Material provided Block Start

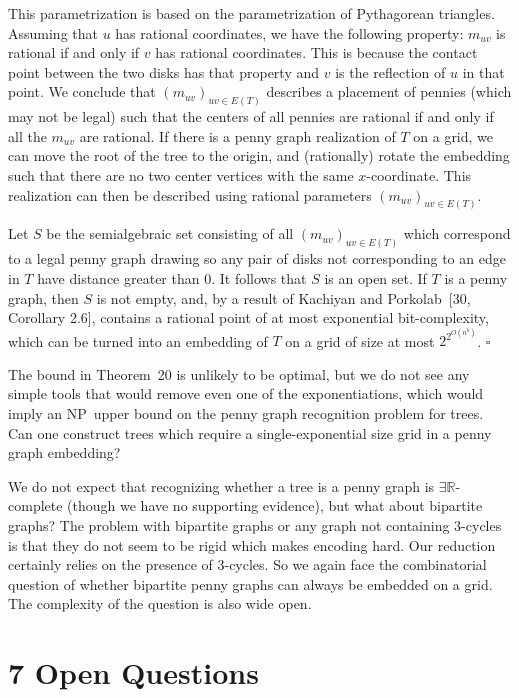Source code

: \documentclass{article}
\begin{document}
   
This parametrization is based on the parametrization of Pythagorean triangles. Assuming that $u$ has rational coordinates, we have the following property: $m_{uv}$ is rational if and only if $v$ has rational coordinates. This is because the contact point between the two disks has that property and $v$ is the reflection of $u$ in that point. We conclude that $(m_{uv})_{uv \in E(T)}$ describes a placement of pennies (which may not be legal) such that the centers of all pennies are rational if and only if all the $m_{uv}$ are rational. If there is a penny graph realization of $T$ on a grid, we can move the root of the tree to the origin, and (rationally) rotate the embedding such that there are no two center vertices with the same $x$-coordinate. This realization can then be described using rational parameters $(m_{uv})_{uv \in E(T)}$.

Let $S$ be the semialgebraic set consisting of all $(m_{uv})_{uv \in E(T)}$ which correspond to a legal penny graph drawing so any pair of disks not corresponding to an edge in $T$ have distance greater than $0$. It follows that $S$ is an open set. If $T$ is a penny graph, then $S$ is not empty, and, by a result of Kachiyan and Porkolab~[30, Corollary 2.6], contains a rational point of at most exponential bit-complexity, which can be turned into an embedding of $T$ on a grid of size at most $2^{2^{O(n^k)}}$.
\hfill$\square$\par\medskip

The bound in Theorem~20 is unlikely to be optimal, but we do not see any simple tools that would remove even one of the exponentiations, which would imply an \textsf{NP}\ upper bound on the penny graph recognition problem for trees. Can one construct trees  which require a single-exponential size grid in a penny graph embedding?

We do not expect that recognizing whether a tree is a penny graph is \ensuremath{\exists\mathbb{R}}-complete (though we have no supporting evidence), but what about bipartite graphs? The problem with bipartite graphs or any graph not containing $3$-cycles is that they do not seem to be rigid
which makes encoding hard. Our reduction certainly relies on the presence of $3$-cycles. So we again face the combinatorial question of whether bipartite penny graphs can always be embedded on a grid. The complexity of the question is also wide open.

\section*{7 Open Questions}
\end{document}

Material provided Block End

* **Task objective**
If a line of the data contains the word "penny", it should be counted; state the total and nothing more.

* **Answer to the problem**
5